**Your goal:** Go through the data below and return each line where the string "DebugView" appears.

**Data to examine:**
□ □ □ □

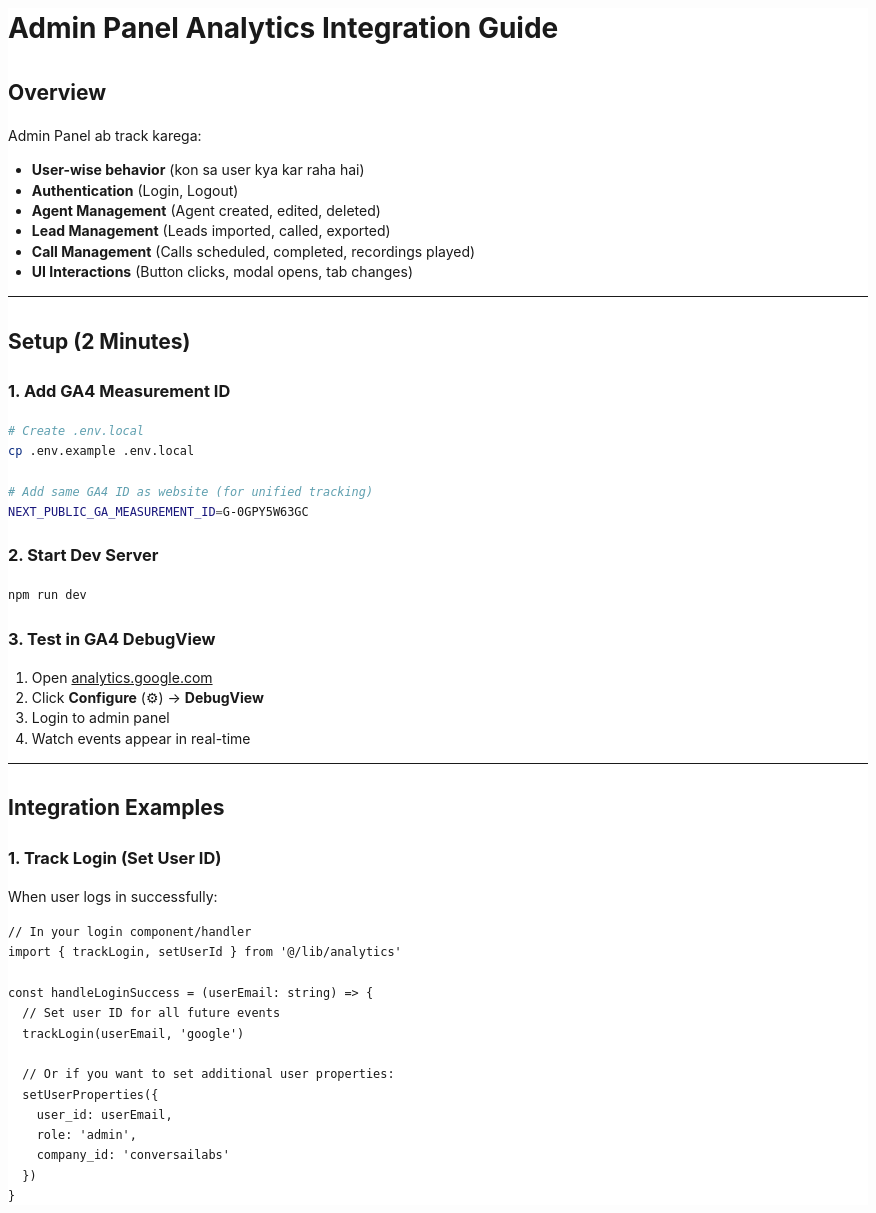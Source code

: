 # Admin Panel Analytics Integration Guide

## Overview

Admin Panel ab track karega:
- **User-wise behavior** (kon sa user kya kar raha hai)
- **Authentication** (Login, Logout)
- **Agent Management** (Agent created, edited, deleted)
- **Lead Management** (Leads imported, called, exported)
- **Call Management** (Calls scheduled, completed, recordings played)
- **UI Interactions** (Button clicks, modal opens, tab changes)

---

## Setup (2 Minutes)

### 1. Add GA4 Measurement ID

```bash
# Create .env.local
cp .env.example .env.local

# Add same GA4 ID as website (for unified tracking)
NEXT_PUBLIC_GA_MEASUREMENT_ID=G-0GPY5W63GC
```

### 2. Start Dev Server

```bash
npm run dev
```

### 3. Test in GA4 DebugView

1. Open [analytics.google.com](https://analytics.google.com)
2. Click **Configure** (⚙️) → **DebugView**
3. Login to admin panel
4. Watch events appear in real-time

---

## Integration Examples

### 1. Track Login (Set User ID)

When user logs in successfully:

```tsx
// In your login component/handler
import { trackLogin, setUserId } from '@/lib/analytics'

const handleLoginSuccess = (userEmail: string) => {
  // Set user ID for all future events
  trackLogin(userEmail, 'google')

  // Or if you want to set additional user properties:
  setUserProperties({
    user_id: userEmail,
    role: 'admin',
    company_id: 'conversailabs'
  })
}
```
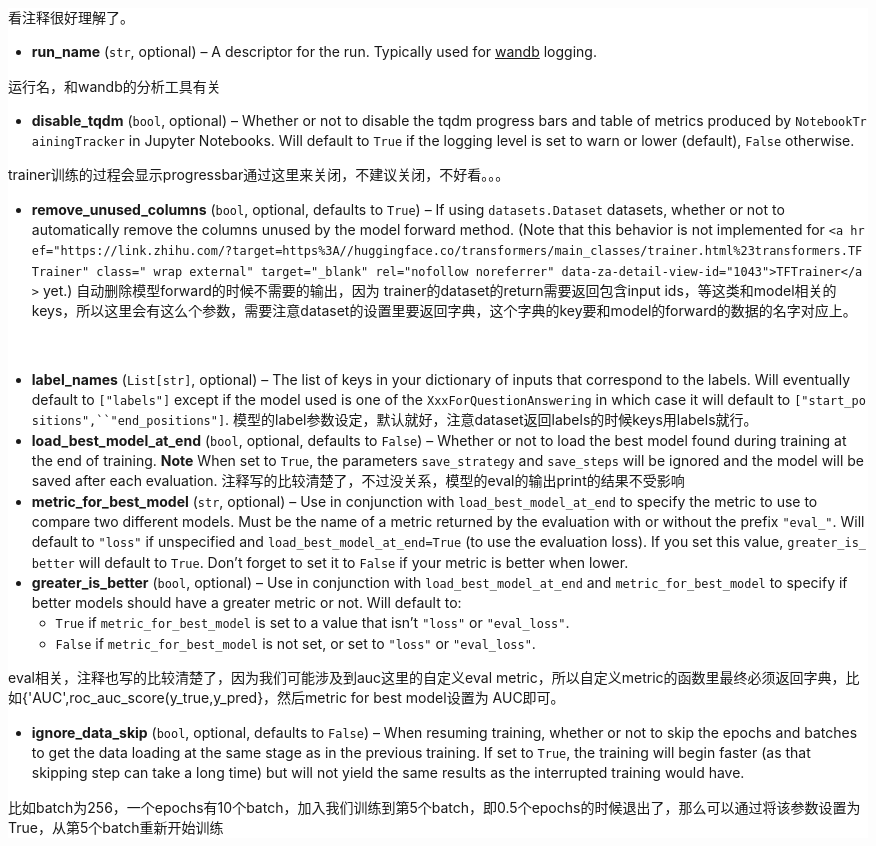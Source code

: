 看注释很好理解了。

* **run_name** (`str`, optional) – A descriptor for the run. Typically used for [wandb](https://link.zhihu.com/?target=https%3A//www.wandb.com/) logging.

运行名，和wandb的分析工具有关

* **disable_tqdm** (`bool`, optional) – Whether or not to disable the tqdm progress bars and table of metrics produced by `NotebookTrainingTracker` in Jupyter Notebooks. Will default to `True` if the logging level is set to warn or lower (default), `False` otherwise.

trainer训练的过程会显示progressbar通过这里来关闭，不建议关闭，不好看。。。

* **remove_unused_columns** (`bool`, optional, defaults to `True`) –
  If using `datasets.Dataset` datasets, whether or not to automatically remove the columns unused by the model forward method.
  (Note that this behavior is not implemented for `<a href="https://link.zhihu.com/?target=https%3A//huggingface.co/transformers/main_classes/trainer.html%23transformers.TFTrainer" class=" wrap external" target="_blank" rel="nofollow noreferrer" data-za-detail-view-id="1043">TFTrainer</a>` yet.)
  自动删除模型forward的时候不需要的输出，因为 trainer的dataset的return需要返回包含input ids，等这类和model相关的keys，所以这里会有这么个参数，需要注意dataset的设置里要返回字典，这个字典的key要和model的forward的数据的名字对应上。

<br />

* **label_names** (`List[str]`, optional) –
  The list of keys in your dictionary of inputs that correspond to the labels.
  Will eventually default to `["labels"]` except if the model used is one of the `XxxForQuestionAnswering` in which case it will default to `["start_positions",``"end_positions"]`. 模型的label参数设定，默认就好，注意dataset返回labels的时候keys用labels就行。
* **load_best_model_at_end** (`bool`, optional, defaults to `False`) –
  Whether or not to load the best model found during training at the end of training.
  **Note**
  When set to `True`, the parameters `save_strategy` and `save_steps` will be ignored and the model will be saved after each evaluation. 注释写的比较清楚了，不过没关系，模型的eval的输出print的结果不受影响
* **metric_for_best_model** (`str`, optional) –
  Use in conjunction with `load_best_model_at_end` to specify the metric to use to compare two different models. Must be the name of a metric returned by the evaluation with or without the prefix `"eval_"`. Will default to `"loss"` if unspecified and `load_best_model_at_end=True` (to use the evaluation loss).
  If you set this value, `greater_is_better` will default to `True`. Don’t forget to set it to `False` if your metric is better when lower.
* **greater_is_better** (`bool`, optional) –
  Use in conjunction with `load_best_model_at_end` and `metric_for_best_model` to specify if better models should have a greater metric or not. Will default to:
  * `True` if `metric_for_best_model` is set to a value that isn’t `"loss"` or `"eval_loss"`.
  * `False` if `metric_for_best_model` is not set, or set to `"loss"` or `"eval_loss"`.

eval相关，注释也写的比较清楚了，因为我们可能涉及到auc这里的自定义eval metric，所以自定义metric的函数里最终必须返回字典，比如{'AUC',roc_auc_score(y_true,y_pred}，然后metric for best model设置为 AUC即可。

* **ignore_data_skip** (`bool`, optional, defaults to `False`) – When resuming training, whether or not to skip the epochs and batches to get the data loading at the same stage as in the previous training. If set to `True`, the training will begin faster (as that skipping step can take a long time) but will not yield the same results as the interrupted training would have.

比如batch为256，一个epochs有10个batch，加入我们训练到第5个batch，即0.5个epochs的时候退出了，那么可以通过将该参数设置为True，从第5个batch重新开始训练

□ □ □ □

**Response to this task:**
### 3. Test in GA4 DebugView
2. Click **Configure** (⚙️) → **DebugView**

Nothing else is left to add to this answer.